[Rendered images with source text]

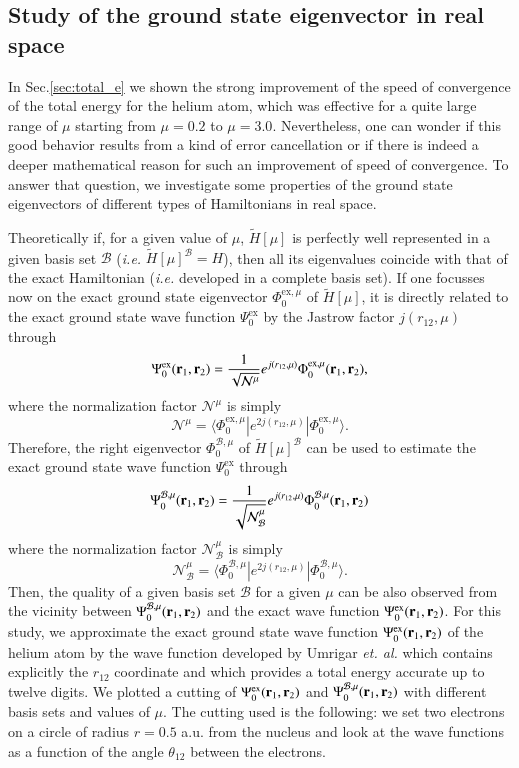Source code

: \documentclass[aip,jcp,reprint,noshowkeys,superscriptaddress]{revtex4-1}
\newcommand{\matelem}[3]{\langle #1 | #2 | #3 \rangle}
\newcommand{\br}[0]{{\bf {r}}}
\newcommand{\psiex}[0]{\Psi^{\text{ex}}_0}
\newcommand{\phimu}[0]{\Phi^{\text{ex},\mu}_0}
\newcommand{\phimub}[0]{\Phi^{\mathcal{B},\mu}_0}
\newcommand{\psimub}[0]{\Psi^{\mathcal{B},\mu}_0}
\newcommand{\basis}[0]{\mathcal{B}}
\begin{document}
\subsection{Study of the ground state eigenvector in real space}
In Sec.\ref{sec:total_e} we shown the strong improvement of the speed of convergence of the total energy for the helium atom, which was effective for a quite large range of $\mu$ starting from $\mu=0.2$ to $\mu=3.0$. 
Nevertheless, one can wonder if this good behavior results from a kind of error cancellation or if there is indeed a deeper mathematical reason for such an improvement of speed of convergence. 
To answer that question, we investigate some properties of the ground state eigenvectors of different types of Hamiltonians in real space. 

Theoretically if, for a given value of $\mu$, $\tilde{H}[\mu]$ is perfectly well represented in a given basis set $\mathcal{B}$ (\textit{i.e.} $\tilde{H}[\mu]^{\basis} = H$), then all its eigenvalues coincide with that of the exact Hamiltonian (\textit{i.e.} developed in a complete basis set). If one focusses now on the exact ground state eigenvector $\phimu$ of $\tilde{H}[\mu]$, it is directly related to the exact ground state wave function $\psiex$ by the Jastrow factor $j(r_{12},\mu)$ through 
\begin{equation}
 \psiex(\br{}_1,\br{}_2) =  \frac{1}{\sqrt{\mathcal{N}^{\mu}}} e^{j(r_{12},\mu)} \phimu(\br{}_1,\br{}_2), 
\end{equation}
where the normalization factor $\mathcal{N}^{\mu}$ is simply 
\begin{equation}
  \mathcal{N}^{\mu} = \matelem{\phimu}{e^{2 j(r_{12},\mu)}}{\phimu}.
\end{equation}
Therefore, the right eigenvector $\phimub$ of $\tilde{H}[\mu]^{\basis}$ can be used to estimate the exact ground state wave function $\psiex$ through 
\begin{equation}
 \psimub(\br{}_1,\br{}_2) = \frac{1}{\sqrt{\mathcal{N}_{\basis}^{\mu}}}e^{j(r_{12},\mu)}\phimub(\br{}_1,\br{}_2)
\end{equation}
where the normalization factor $\mathcal{N}_{\basis}^{\mu}$ is simply
\begin{equation}
  \mathcal{N}_{\basis}^{\mu} = \matelem{\phimub}{e^{2 j(r_{12},\mu)}}{\phimub}.
\end{equation}
Then, the quality of a given basis set $\basis$ for a given $\mu$ can be also observed from the vicinity between $\psimub(\br{}_1,\br{}_2)$ and the exact wave function $\psiex(\br{}_1,\br{}_2)$. 
For this study, we approximate the exact ground state wave function $\psiex(\br{}_1,\br{}_2)$ of the helium atom by the wave function developed by Umrigar \textit{et. al.}\cite{UmrGon-PRA-94} which contains explicitly the $r_{12}$ coordinate and which provides a total energy accurate up to twelve digits.  
We plotted a cutting of $\psiex(\br{}_1,\br{}_2)$ and  $\psimub(\br{}_1,\br{}_2) $ with different basis sets and values of $\mu$. The cutting used is the following: we set two electrons on a circle of radius $r=0.5$ a.u. from the nucleus and look at the wave functions as a function of the angle $\theta_{12}$ between the electrons. 
\end{document}
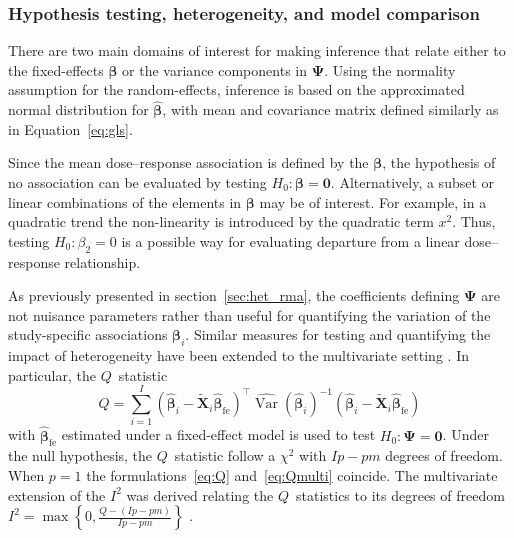 \documentclass[11pt,a4paper,twoside,openany]{book}\usepackage{knitr}
\DeclareMathOperator{\Var}{Var}
\begin{document}
{\subsubsection*{Hypothesis testing, heterogeneity, and model comparison}

There are two main domains of interest for making inference that relate either to the fixed-effects $\boldsymbol{\beta}$ or the variance components in $\boldsymbol{\Psi}$. Using the normality assumption for the random-effects, inference is based on the approximated normal distribution for $\boldsymbol{\hat \beta}$, with mean and covariance matrix defined similarly as in Equation~\ref{eq:gls}.

\noindent Since the mean dose--response association is defined by the $\boldsymbol \beta$, the hypothesis of no association can be evaluated by testing $H_0: \boldsymbol{\beta} = \boldsymbol{0}$. 
Alternatively, a subset or linear combinations of the elements in $\boldsymbol \beta$ may be of interest. For example, in a quadratic trend the non-linearity is introduced by the quadratic term $x^2$. Thus, testing $H_0: \beta_2 = 0$ is a possible way for evaluating departure from a linear dose--response relationship.

As previously presented in section~\ref{sec:het_rma}, the coefficients defining $\boldsymbol{\Psi}$ are not nuisance parameters rather than useful for quantifying the variation of the study-specific associations $\boldsymbol{\beta}_i$. Similar measures for testing and quantifying the impact of heterogeneity have been extended to the multivariate setting \citep{berkey1996multiple}. In particular, the $Q$~statistic
\begin{equation}
Q = \sum_{i=1}^I \left(\boldsymbol{\hat \beta}_i - \widetilde{\mathbf{X}}_i\boldsymbol{\hat \beta}_{\text{fe}}\right) ^\top \widehat{\Var} \left( \boldsymbol{\hat \beta}_i \right)^{-1} \left(\boldsymbol{\hat \beta}_i - \widetilde{\mathbf{X}}_i\boldsymbol{\hat \beta}_{\text{fe}}\right)
\label{eq:Qmulti}
\end{equation}
\noindent with $\boldsymbol{\hat \beta}_{\text{fe}}$ estimated under a fixed-effect model is used to test $H_0: \boldsymbol{\Psi} = \boldsymbol{0}$. Under the null hypothesis, the $Q$~statistic follow a $\chi^2$ with $Ip - pm$ degrees of freedom. When $p = 1$ the formulations~\ref{eq:Q} and~\ref{eq:Qmulti} coincide. The multivariate extension of the $I^2$ was derived relating the $Q$~statistics to its degrees of freedom $I^2 = \max \left\{0, \frac{Q- (Ip - pm)}{Ip - pm}\right\}$ \citep{jackson2012quantifying}.

}
\end{document}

**Task details:**
The data above needs to be retyped exactly, with the images left out.

**Answer to the exercise:**
Source code

: \documentclass[aip,jcp,reprint,noshowkeys,superscriptaddress]{revtex4-1}
\newcommand{\matelem}[3]{\langle #1 | #2 | #3 \rangle}
\newcommand{\br}[0]{{\bf {r}}}
\newcommand{\psiex}[0]{\Psi^{\text{ex}}_0}
\newcommand{\phimu}[0]{\Phi^{\text{ex},\mu}_0}
\newcommand{\phimub}[0]{\Phi^{\mathcal{B},\mu}_0}
\newcommand{\psimub}[0]{\Psi^{\mathcal{B},\mu}_0}
\newcommand{\basis}[0]{\mathcal{B}}
\begin{document}
\subsection{Study of the ground state eigenvector in real space}
In Sec.\ref{sec:total_e} we shown the strong improvement of the speed of convergence of the total energy for the helium atom, which was effective for a quite large range of $\mu$ starting from $\mu=0.2$ to $\mu=3.0$. 
Nevertheless, one can wonder if this good behavior results from a kind of error cancellation or if there is indeed a deeper mathematical reason for such an improvement of speed of convergence. 
To answer that question, we investigate some properties of the ground state eigenvectors of different types of Hamiltonians in real space. 

Theoretically if, for a given value of $\mu$, $\tilde{H}[\mu]$ is perfectly well represented in a given basis set $\mathcal{B}$ (\textit{i.e.} $\tilde{H}[\mu]^{\basis} = H$), then all its eigenvalues coincide with that of the exact Hamiltonian (\textit{i.e.} developed in a complete basis set). If one focusses now on the exact ground state eigenvector $\phimu$ of $\tilde{H}[\mu]$, it is directly related to the exact ground state wave function $\psiex$ by the Jastrow factor $j(r_{12},\mu)$ through 
\begin{equation}
 \psiex(\br{}_1,\br{}_2) =  \frac{1}{\sqrt{\mathcal{N}^{\mu}}} e^{j(r_{12},\mu)} \phimu(\br{}_1,\br{}_2), 
\end{equation}
where the normalization factor $\mathcal{N}^{\mu}$ is simply 
\begin{equation}
  \mathcal{N}^{\mu} = \matelem{\phimu}{e^{2 j(r_{12},\mu)}}{\phimu}.
\end{equation}
Therefore, the right eigenvector $\phimub$ of $\tilde{H}[\mu]^{\basis}$ can be used to estimate the exact ground state wave function $\psiex$ through 
\begin{equation}
 \psimub(\br{}_1,\br{}_2) = \frac{1}{\sqrt{\mathcal{N}_{\basis}^{\mu}}}e^{j(r_{12},\mu)}\phimub(\br{}_1,\br{}_2)
\end{equation}
where the normalization factor $\mathcal{N}_{\basis}^{\mu}$ is simply
\begin{equation}
  \mathcal{N}_{\basis}^{\mu} = \matelem{\phimub}{e^{2 j(r_{12},\mu)}}{\phimub}.
\end{equation}
Then, the quality of a given basis set $\basis$ for a given $\mu$ can be also observed from the vicinity between $\psimub(\br{}_1,\br{}_2)$ and the exact wave function $\psiex(\br{}_1,\br{}_2)$. 
For this study, we approximate the exact ground state wave function $\psiex(\br{}_1,\br{}_2)$ of the helium atom by the wave function developed by Umrigar \textit{et. al.}\cite{UmrGon-PRA-94} which contains explicitly the $r_{12}$ coordinate and which provides a total energy accurate up to twelve digits.  
We plotted a cutting of $\psiex(\br{}_1,\br{}_2)$ and  $\psimub(\br{}_1,\br{}_2) $ with different basis sets and values of $\mu$. The cutting used is the following: we set two electrons on a circle of radius $r=0.5$ a.u. from the nucleus and look at the wave functions as a function of the angle $\theta_{12}$ between the electrons. 
\end{document}
 \documentclass[11pt,a4paper,twoside,openany]{book}\usepackage{knitr}
\DeclareMathOperator{\Var}{Var}
\begin{document}
{\subsubsection*{Hypothesis testing, heterogeneity, and model comparison}

There are two main domains of interest for making inference that relate either to the fixed-effects $\boldsymbol{\beta}$ or the variance components in $\boldsymbol{\Psi}$. Using the normality assumption for the random-effects, inference is based on the approximated normal distribution for $\boldsymbol{\hat \beta}$, with mean and covariance matrix defined similarly as in Equation~\ref{eq:gls}.

\noindent Since the mean dose--response association is defined by the $\boldsymbol \beta$, the hypothesis of no association can be evaluated by testing $H_0: \boldsymbol{\beta} = \boldsymbol{0}$. 
Alternatively, a subset or linear combinations of the elements in $\boldsymbol \beta$ may be of interest. For example, in a quadratic trend the non-linearity is introduced by the quadratic term $x^2$. Thus, testing $H_0: \beta_2 = 0$ is a possible way for evaluating departure from a linear dose--response relationship.

As previously presented in section~\ref{sec:het_rma}, the coefficients defining $\boldsymbol{\Psi}$ are not nuisance parameters rather than useful for quantifying the variation of the study-specific associations $\boldsymbol{\beta}_i$. Similar measures for testing and quantifying the impact of heterogeneity have been extended to the multivariate setting \citep{berkey1996multiple}. In particular, the $Q$~statistic
\begin{equation}
Q = \sum_{i=1}^I \left(\boldsymbol{\hat \beta}_i - \widetilde{\mathbf{X}}_i\boldsymbol{\hat \beta}_{\text{fe}}\right) ^\top \widehat{\Var} \left( \boldsymbol{\hat \beta}_i \right)^{-1} \left(\boldsymbol{\hat \beta}_i - \widetilde{\mathbf{X}}_i\boldsymbol{\hat \beta}_{\text{fe}}\right)
\label{eq:Qmulti}
\end{equation}
\noindent with $\boldsymbol{\hat \beta}_{\text{fe}}$ estimated under a fixed-effect model is used to test $H_0: \boldsymbol{\Psi} = \boldsymbol{0}$. Under the null hypothesis, the $Q$~statistic follow a $\chi^2$ with $Ip - pm$ degrees of freedom. When $p = 1$ the formulations~\ref{eq:Q} and~\ref{eq:Qmulti} coincide. The multivariate extension of the $I^2$ was derived relating the $Q$~statistics to its degrees of freedom $I^2 = \max \left\{0, \frac{Q- (Ip - pm)}{Ip - pm}\right\}$ \citep{jackson2012quantifying}.

}
\end{document}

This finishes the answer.